(Document images with source code)

▽

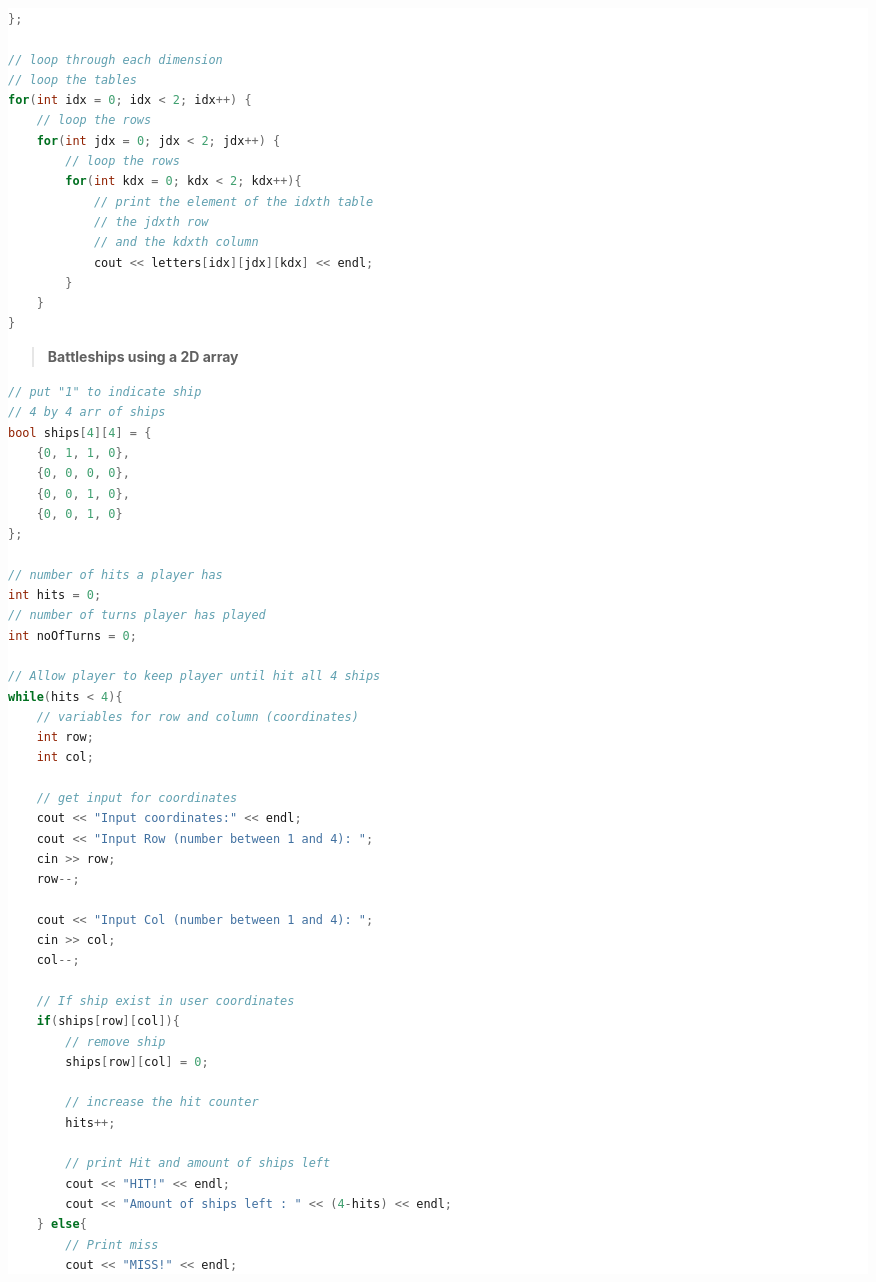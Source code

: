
 ```cpp
};

// loop through each dimension
// loop the tables
for(int idx = 0; idx < 2; idx++) {
    // loop the rows
    for(int jdx = 0; jdx < 2; jdx++) {
        // loop the rows
        for(int kdx = 0; kdx < 2; kdx++){
            // print the element of the idxth table 
            // the jdxth row
            // and the kdxth column
            cout << letters[idx][jdx][kdx] << endl;
        }
    }
}
```

>**Battleships using a 2D array**
```cpp
// put "1" to indicate ship
// 4 by 4 arr of ships
bool ships[4][4] = {
    {0, 1, 1, 0},
    {0, 0, 0, 0},
    {0, 0, 1, 0},
    {0, 0, 1, 0}
};

// number of hits a player has
int hits = 0;
// number of turns player has played
int noOfTurns = 0;

// Allow player to keep player until hit all 4 ships
while(hits < 4){
    // variables for row and column (coordinates)
    int row;
    int col;

    // get input for coordinates
    cout << "Input coordinates:" << endl;
    cout << "Input Row (number between 1 and 4): ";
    cin >> row;
    row--;

    cout << "Input Col (number between 1 and 4): ";
    cin >> col;
    col--;

    // If ship exist in user coordinates
    if(ships[row][col]){
        // remove ship
        ships[row][col] = 0;

        // increase the hit counter
        hits++;

        // print Hit and amount of ships left
        cout << "HIT!" << endl;
        cout << "Amount of ships left : " << (4-hits) << endl;
    } else{
        // Print miss
        cout << "MISS!" << endl;
```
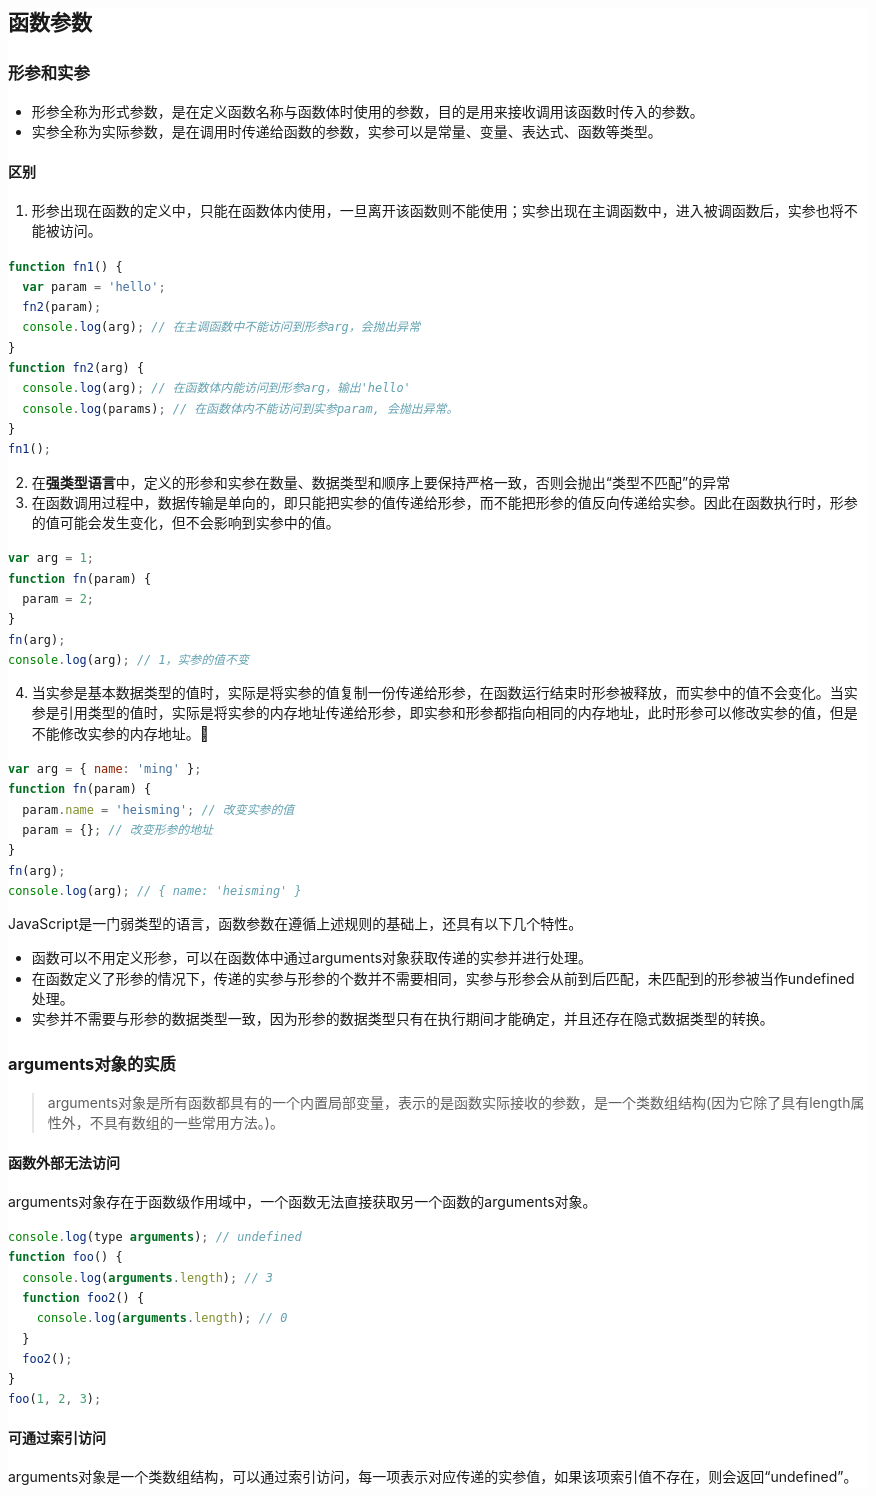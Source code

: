 ## 函数参数
### 形参和实参
- 形参全称为形式参数，是在定义函数名称与函数体时使用的参数，目的是用来接收调用该函数时传入的参数。
- 实参全称为实际参数，是在调用时传递给函数的参数，实参可以是常量、变量、表达式、函数等类型。

#### 区别
1. 形参出现在函数的定义中，只能在函数体内使用，一旦离开该函数则不能使用；实参出现在主调函数中，进入被调函数后，实参也将不能被访问。
```js
function fn1() {
  var param = 'hello';
  fn2(param);
  console.log(arg); // 在主调函数中不能访问到形参arg，会抛出异常
}
function fn2(arg) {
  console.log(arg); // 在函数体内能访问到形参arg，输出'hello'
  console.log(params); // 在函数体内不能访问到实参param, 会抛出异常。
}
fn1();
```

2. 在**强类型语言**中，定义的形参和实参在数量、数据类型和顺序上要保持严格一致，否则会抛出“类型不匹配”的异常
3. 在函数调用过程中，数据传输是单向的，即只能把实参的值传递给形参，而不能把形参的值反向传递给实参。因此在函数执行时，形参的值可能会发生变化，但不会影响到实参中的值。
```js
var arg = 1;
function fn(param) {
  param = 2;
}
fn(arg);
console.log(arg); // 1，实参的值不变
```
4. 当实参是基本数据类型的值时，实际是将实参的值复制一份传递给形参，在函数运行结束时形参被释放，而实参中的值不会变化。当实参是引用类型的值时，实际是将实参的内存地址传递给形参，即实参和形参都指向相同的内存地址，此时形参可以修改实参的值，但是不能修改实参的内存地址。🚩
```js
var arg = { name: 'ming' };
function fn(param) {
  param.name = 'heisming'; // 改变实参的值
  param = {}; // 改变形参的地址
}
fn(arg);
console.log(arg); // { name: 'heisming' }
```
JavaScript是一门弱类型的语言，函数参数在遵循上述规则的基础上，还具有以下几个特性。
- 函数可以不用定义形参，可以在函数体中通过arguments对象获取传递的实参并进行处理。
- 在函数定义了形参的情况下，传递的实参与形参的个数并不需要相同，实参与形参会从前到后匹配，未匹配到的形参被当作undefined处理。
- 实参并不需要与形参的数据类型一致，因为形参的数据类型只有在执行期间才能确定，并且还存在隐式数据类型的转换。

### arguments对象的实质
> arguments对象是所有函数都具有的一个内置局部变量，表示的是函数实际接收的参数，是一个类数组结构(因为它除了具有length属性外，不具有数组的一些常用方法。)。
#### 函数外部无法访问
arguments对象存在于函数级作用域中，一个函数无法直接获取另一个函数的arguments对象。
```js
console.log(type arguments); // undefined
function foo() {
  console.log(arguments.length); // 3
  function foo2() {
    console.log(arguments.length); // 0
  }   
  foo2();
}
foo(1, 2, 3);
```
#### 可通过索引访问
arguments对象是一个类数组结构，可以通过索引访问，每一项表示对应传递的实参值，如果该项索引值不存在，则会返回“undefined”。
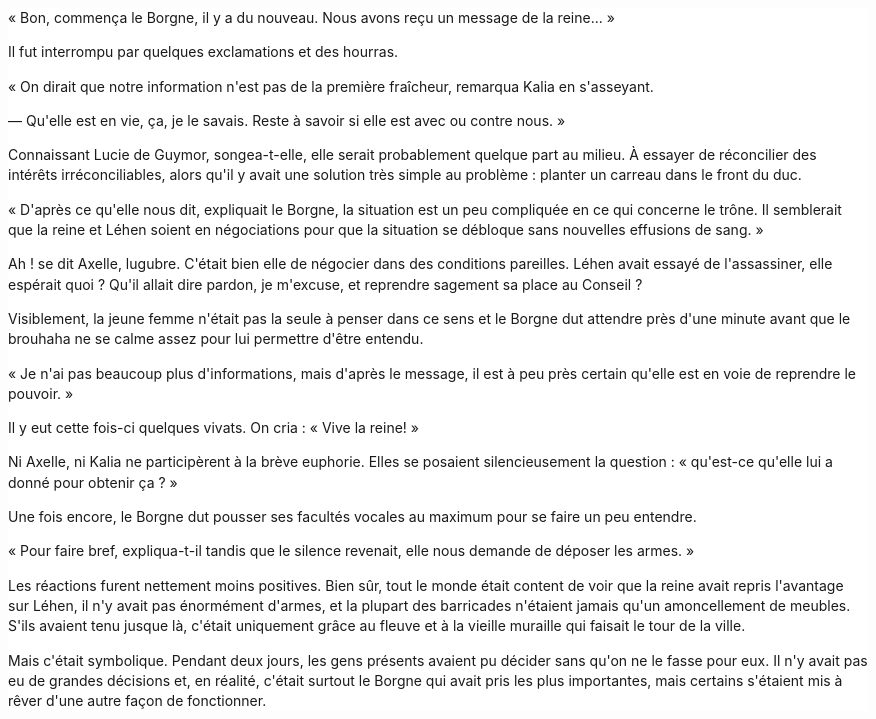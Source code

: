 « Bon, commença le Borgne, il y a du nouveau. Nous avons reçu un
  message de la reine... »

Il fut interrompu par quelques exclamations et des hourras. 

« On dirait que notre information n'est pas de la première
  fraîcheur, remarqua Kalia en s'asseyant.

— Qu'elle est en vie, ça, je le savais. Reste à savoir si elle est
avec ou contre nous. »

Connaissant Lucie de Guymor, songea-t-elle, elle serait probablement
quelque part au milieu. À essayer de réconcilier des intérêts
irréconciliables, alors qu'il y avait une solution très simple au
problème : planter un carreau dans le front du duc. 

« D'après ce qu'elle nous dit, expliquait le Borgne, la situation
  est un peu compliquée en ce qui concerne le trône. Il semblerait
  que la reine et Léhen soient en négociations pour que la situation
  se débloque sans nouvelles effusions de sang. »

Ah ! se dit Axelle, lugubre. C'était bien elle de négocier dans des
conditions pareilles. Léhen avait
essayé de l'assassiner, elle espérait quoi ? Qu'il allait dire pardon,
je m'excuse, et reprendre sagement sa place au Conseil ?

Visiblement, la jeune femme n'était pas la seule à penser dans ce
sens et le Borgne dut attendre près d'une minute avant que le
brouhaha ne se calme assez pour lui permettre d'être entendu.

« Je n'ai pas beaucoup plus d'informations, mais d'après le
  message, il est à peu près certain qu'elle est en voie de reprendre
  le pouvoir. » 

Il y eut cette fois-ci quelques vivats. On cria : « Vive la
  reine! »

Ni Axelle, ni Kalia ne participèrent à la brève euphorie. Elles
se posaient silencieusement la question : « qu'est-ce qu'elle lui
  a donné pour obtenir ça ? »

Une fois encore, le Borgne dut pousser ses facultés vocales au maximum
pour se faire un peu entendre.

« Pour faire bref, expliqua-t-il tandis que le silence
  revenait, elle nous demande de déposer les armes. »

Les réactions furent nettement moins positives. Bien sûr, tout le
monde était content de voir que la reine avait repris l'avantage sur
Léhen, il n'y avait pas énormément d'armes, et la plupart des
barricades n'étaient jamais qu'un amoncellement de meubles. S'ils
avaient tenu jusque là, c'était uniquement grâce au fleuve et à la
vieille muraille qui faisait le tour de la ville. 

Mais c'était symbolique. Pendant deux jours, les gens présents avaient
pu décider sans qu'on ne le fasse pour eux. Il n'y avait pas eu de
grandes décisions et, en réalité, c'était surtout le Borgne qui avait
pris les plus importantes, mais certains s'étaient mis à rêver d'une
autre façon de fonctionner.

△

### Aim of the task
Repeat every line above exactly, but omit all images.

### Finished task
Source code

:
 ```cpp
};

// loop through each dimension
// loop the tables
for(int idx = 0; idx < 2; idx++) {
    // loop the rows
    for(int jdx = 0; jdx < 2; jdx++) {
        // loop the rows
        for(int kdx = 0; kdx < 2; kdx++){
            // print the element of the idxth table 
            // the jdxth row
            // and the kdxth column
            cout << letters[idx][jdx][kdx] << endl;
        }
    }
}
```

>**Battleships using a 2D array**
```cpp
// put "1" to indicate ship
// 4 by 4 arr of ships
bool ships[4][4] = {
    {0, 1, 1, 0},
    {0, 0, 0, 0},
    {0, 0, 1, 0},
    {0, 0, 1, 0}
};

// number of hits a player has
int hits = 0;
// number of turns player has played
int noOfTurns = 0;

// Allow player to keep player until hit all 4 ships
while(hits < 4){
    // variables for row and column (coordinates)
    int row;
    int col;

    // get input for coordinates
    cout << "Input coordinates:" << endl;
    cout << "Input Row (number between 1 and 4): ";
    cin >> row;
    row--;

    cout << "Input Col (number between 1 and 4): ";
    cin >> col;
    col--;

    // If ship exist in user coordinates
    if(ships[row][col]){
        // remove ship
        ships[row][col] = 0;

        // increase the hit counter
        hits++;

        // print Hit and amount of ships left
        cout << "HIT!" << endl;
        cout << "Amount of ships left : " << (4-hits) << endl;
    } else{
        // Print miss
        cout << "MISS!" << endl;
```
Source code

: ## 函数参数
### 形参和实参
- 形参全称为形式参数，是在定义函数名称与函数体时使用的参数，目的是用来接收调用该函数时传入的参数。
- 实参全称为实际参数，是在调用时传递给函数的参数，实参可以是常量、变量、表达式、函数等类型。

#### 区别
1. 形参出现在函数的定义中，只能在函数体内使用，一旦离开该函数则不能使用；实参出现在主调函数中，进入被调函数后，实参也将不能被访问。
```js
function fn1() {
  var param = 'hello';
  fn2(param);
  console.log(arg); // 在主调函数中不能访问到形参arg，会抛出异常
}
function fn2(arg) {
  console.log(arg); // 在函数体内能访问到形参arg，输出'hello'
  console.log(params); // 在函数体内不能访问到实参param, 会抛出异常。
}
fn1();
```

2. 在**强类型语言**中，定义的形参和实参在数量、数据类型和顺序上要保持严格一致，否则会抛出“类型不匹配”的异常
3. 在函数调用过程中，数据传输是单向的，即只能把实参的值传递给形参，而不能把形参的值反向传递给实参。因此在函数执行时，形参的值可能会发生变化，但不会影响到实参中的值。
```js
var arg = 1;
function fn(param) {
  param = 2;
}
fn(arg);
console.log(arg); // 1，实参的值不变
```
4. 当实参是基本数据类型的值时，实际是将实参的值复制一份传递给形参，在函数运行结束时形参被释放，而实参中的值不会变化。当实参是引用类型的值时，实际是将实参的内存地址传递给形参，即实参和形参都指向相同的内存地址，此时形参可以修改实参的值，但是不能修改实参的内存地址。🚩
```js
var arg = { name: 'ming' };
function fn(param) {
  param.name = 'heisming'; // 改变实参的值
  param = {}; // 改变形参的地址
}
fn(arg);
console.log(arg); // { name: 'heisming' }
```
JavaScript是一门弱类型的语言，函数参数在遵循上述规则的基础上，还具有以下几个特性。
- 函数可以不用定义形参，可以在函数体中通过arguments对象获取传递的实参并进行处理。
- 在函数定义了形参的情况下，传递的实参与形参的个数并不需要相同，实参与形参会从前到后匹配，未匹配到的形参被当作undefined处理。
- 实参并不需要与形参的数据类型一致，因为形参的数据类型只有在执行期间才能确定，并且还存在隐式数据类型的转换。

### arguments对象的实质
> arguments对象是所有函数都具有的一个内置局部变量，表示的是函数实际接收的参数，是一个类数组结构(因为它除了具有length属性外，不具有数组的一些常用方法。)。
#### 函数外部无法访问
arguments对象存在于函数级作用域中，一个函数无法直接获取另一个函数的arguments对象。
```js
console.log(type arguments); // undefined
function foo() {
  console.log(arguments.length); // 3
  function foo2() {
    console.log(arguments.length); // 0
  }   
  foo2();
}
foo(1, 2, 3);
```
#### 可通过索引访问
arguments对象是一个类数组结构，可以通过索引访问，每一项表示对应传递的实参值，如果该项索引值不存在，则会返回“undefined”。
Source code

: « Bon, commença le Borgne, il y a du nouveau. Nous avons reçu un
  message de la reine... »

Il fut interrompu par quelques exclamations et des hourras. 

« On dirait que notre information n'est pas de la première
  fraîcheur, remarqua Kalia en s'asseyant.

— Qu'elle est en vie, ça, je le savais. Reste à savoir si elle est
avec ou contre nous. »

Connaissant Lucie de Guymor, songea-t-elle, elle serait probablement
quelque part au milieu. À essayer de réconcilier des intérêts
irréconciliables, alors qu'il y avait une solution très simple au
problème : planter un carreau dans le front du duc. 

« D'après ce qu'elle nous dit, expliquait le Borgne, la situation
  est un peu compliquée en ce qui concerne le trône. Il semblerait
  que la reine et Léhen soient en négociations pour que la situation
  se débloque sans nouvelles effusions de sang. »

Ah ! se dit Axelle, lugubre. C'était bien elle de négocier dans des
conditions pareilles. Léhen avait
essayé de l'assassiner, elle espérait quoi ? Qu'il allait dire pardon,
je m'excuse, et reprendre sagement sa place au Conseil ?

Visiblement, la jeune femme n'était pas la seule à penser dans ce
sens et le Borgne dut attendre près d'une minute avant que le
brouhaha ne se calme assez pour lui permettre d'être entendu.

« Je n'ai pas beaucoup plus d'informations, mais d'après le
  message, il est à peu près certain qu'elle est en voie de reprendre
  le pouvoir. » 

Il y eut cette fois-ci quelques vivats. On cria : « Vive la
  reine! »

Ni Axelle, ni Kalia ne participèrent à la brève euphorie. Elles
se posaient silencieusement la question : « qu'est-ce qu'elle lui
  a donné pour obtenir ça ? »

Une fois encore, le Borgne dut pousser ses facultés vocales au maximum
pour se faire un peu entendre.

« Pour faire bref, expliqua-t-il tandis que le silence
  revenait, elle nous demande de déposer les armes. »

Les réactions furent nettement moins positives. Bien sûr, tout le
monde était content de voir que la reine avait repris l'avantage sur
Léhen, il n'y avait pas énormément d'armes, et la plupart des
barricades n'étaient jamais qu'un amoncellement de meubles. S'ils
avaient tenu jusque là, c'était uniquement grâce au fleuve et à la
vieille muraille qui faisait le tour de la ville. 

Mais c'était symbolique. Pendant deux jours, les gens présents avaient
pu décider sans qu'on ne le fasse pour eux. Il n'y avait pas eu de
grandes décisions et, en réalité, c'était surtout le Borgne qui avait
pris les plus importantes, mais certains s'étaient mis à rêver d'une
autre façon de fonctionner.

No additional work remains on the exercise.